*** GIVEN RECORDS Section Begins ***

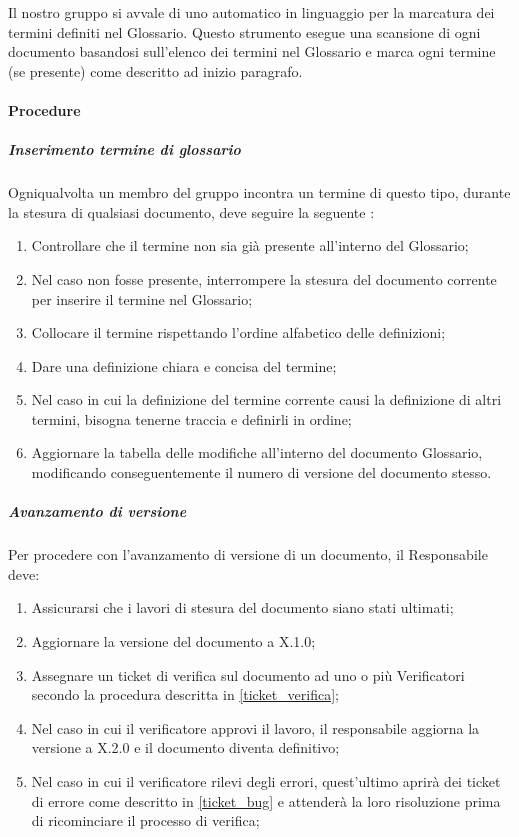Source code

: Il nostro gruppo si avvale di uno  automatico in linguaggio  per la marcatura dei termini definiti nel Glossario. Questo strumento esegue una scansione di ogni documento basandosi sull'elenco dei termini nel Glossario e marca ogni termine (se presente) come descritto ad inizio paragrafo.



\paragraph{Procedure}

\subparagraph{Inserimento termine di glossario}
Ogniqualvolta un membro del gruppo incontra un termine di questo tipo, durante la stesura di qualsiasi documento, deve seguire la seguente :
\begin{enumerate}
\item Controllare che il termine non sia già presente all'interno del Glossario;
\item Nel caso non fosse presente, interrompere la stesura del documento corrente per inserire il termine nel Glossario;
\item Collocare il termine rispettando l'ordine alfabetico delle definizioni;
\item Dare una definizione chiara e concisa del termine;
\item Nel caso in cui la definizione del termine corrente causi la definizione di altri termini, bisogna tenerne traccia e definirli in ordine;
\item Aggiornare la tabella delle modifiche all'interno del documento Glossario, modificando conseguentemente il numero di versione del documento stesso.
\end{enumerate}

\subparagraph{Avanzamento di versione}
Per procedere con l'avanzamento di versione di un documento, il Responsabile deve:
\begin{enumerate}
\item Assicurarsi che i lavori di stesura del documento siano stati ultimati;
\item Aggiornare la versione del documento a X.1.0;
\item Assegnare un ticket di verifica sul documento ad uno o più Verificatori secondo la procedura descritta in \ref{ticket_verifica};
\item Nel caso in cui il verificatore approvi il lavoro, il responsabile aggiorna la versione a X.2.0 e il documento diventa definitivo;
\item Nel caso in cui il verificatore rilevi degli errori, quest'ultimo aprirà dei ticket di errore come descritto in \ref{ticket_bug} e attenderà la loro risoluzione prima di ricominciare il processo di verifica;
\end{enumerate}

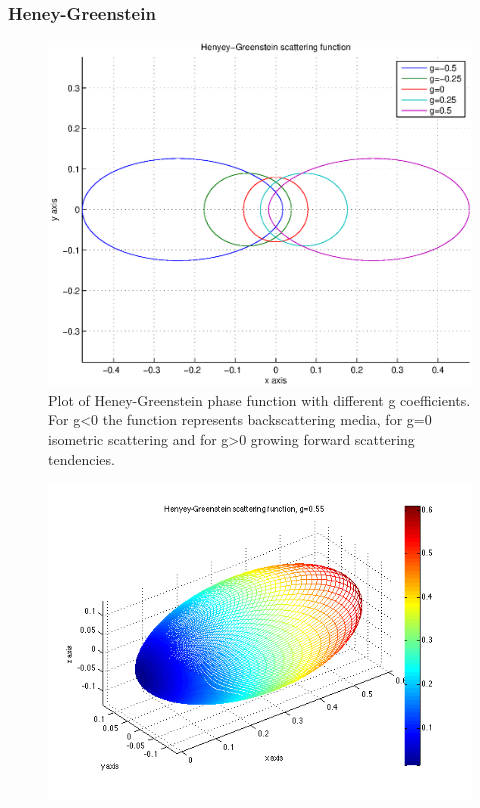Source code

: \subsubsection{Heney-Greenstein}
\begin{minipage}{\linewidth}
      \begin{minipage}{0.45\linewidth}
          \begin{figure}[H]
              \includegraphics[width=\linewidth]{02_Chap2/Figures/heneygreenstein2dgraph}
              \captionsetup{width=\linewidth}
              \caption[2D plot of Plot of Heney-Greenstein phase function.]{Plot of Heney-Greenstein phase function with different g coefficients. For g\textless0 the function represents backscattering media, for g=0 isometric scattering and for g\textgreater0 growing forward scattering tendencies.}\label{fig:HG2}
          \end{figure}
      \end{minipage}
      \hspace{0.05\linewidth}
      \begin{minipage}{0.45\linewidth}
          \begin{figure}[H]
              \includegraphics[width=\linewidth]{images/hg3d}

\end{figure}
\end{minipage}
\end{minipage}
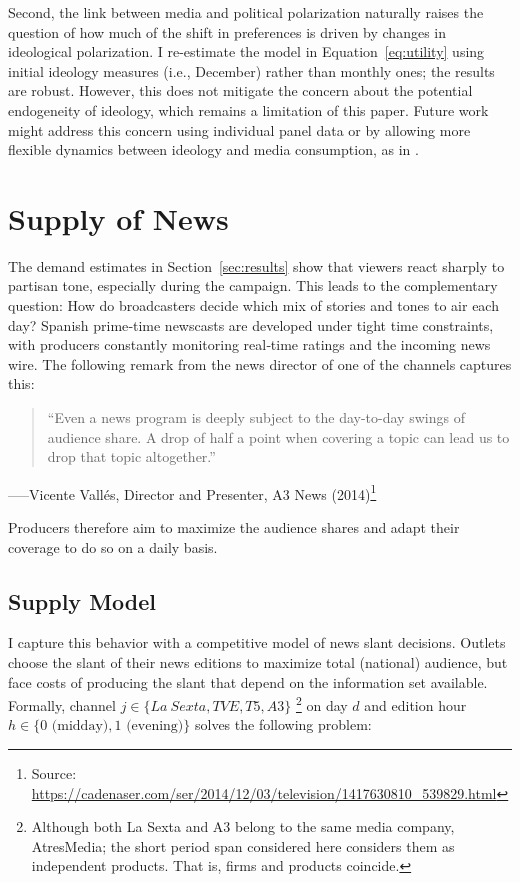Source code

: \documentclass[12pt]{article}
\begin{document}
Second, the link between media and political polarization naturally raises the question of how much of the shift in preferences is driven by changes in ideological polarization. I re-estimate the model in Equation~\eqref{eq:utility} using initial ideology measures (i.e., December) rather than monthly ones; the results are robust. However, this does not mitigate the concern about the potential endogeneity of ideology, which remains a limitation of this paper. Future work might address this concern using individual panel data or by allowing more flexible dynamics between ideology and media consumption, as in \cite{martin2017}.





\section{Supply of News}


\label{sec:supply}



The demand estimates in Section~\ref{sec:results} show that viewers react sharply to
partisan tone, especially during the campaign.  This  leads to the complementary question:
How do broadcasters decide which mix of stories and tones to air each day? 
Spanish prime‑time newscasts are developed under tight time constraints, with producers
constantly monitoring real‑time ratings and the incoming news wire.  
The following remark from the news director of one of the channels captures this: 


\begin{quote}
	“Even a news program is deeply subject to the day-to-day swings of audience share.  
	A drop of half a point when covering a topic can lead us to drop that topic altogether.”
\end{quote}
\hspace*{\fill}–––Vicente Vallés, Director and Presenter, A3 News (2014)\footnote{Source: \url{https://cadenaser.com/ser/2014/12/03/television/1417630810_539829.html}}

Producers therefore aim to maximize the audience shares and adapt their coverage to do so on a daily basis.


\subsection{Supply Model}

I capture this behavior with a competitive model of news slant decisions. Outlets choose the slant of their news editions to maximize total (national) audience, but face costs of producing the slant that depend on the information set available.  Formally, channel $j\in \{La \ Sexta, TVE, T5, A3\}$ \footnote{Although both La Sexta and A3 belong to the same media company, AtresMedia; the short period span considered here considers them as independent products. That is, firms and products coincide. } on day $d$ and edition hour $h\in\{0\text{ (midday)},1\text{ (evening)}\}$ solves the following problem:
\end{document}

*** GIVEN RECORDS Section Ends ***

BRIEF —
For each line of the entries that includes "audience", show that line.

RESPONSE AREA —
	“Even a news program is deeply subject to the day-to-day swings of audience share.  
Producers therefore aim to maximize the audience shares and adapt their coverage to do so on a daily basis.
I capture this behavior with a competitive model of news slant decisions. Outlets choose the slant of their news editions to maximize total (national) audience, but face costs of producing the slant that depend on the information set available.  Formally, channel $j\in \{La \ Sexta, TVE, T5, A3\}$ \footnote{Although both La Sexta and A3 belong to the same media company, AtresMedia; the short period span considered here considers them as independent products. That is, firms and products coincide. } on day $d$ and edition hour $h\in\{0\text{ (midday)},1\text{ (evening)}\}$ solves the following problem:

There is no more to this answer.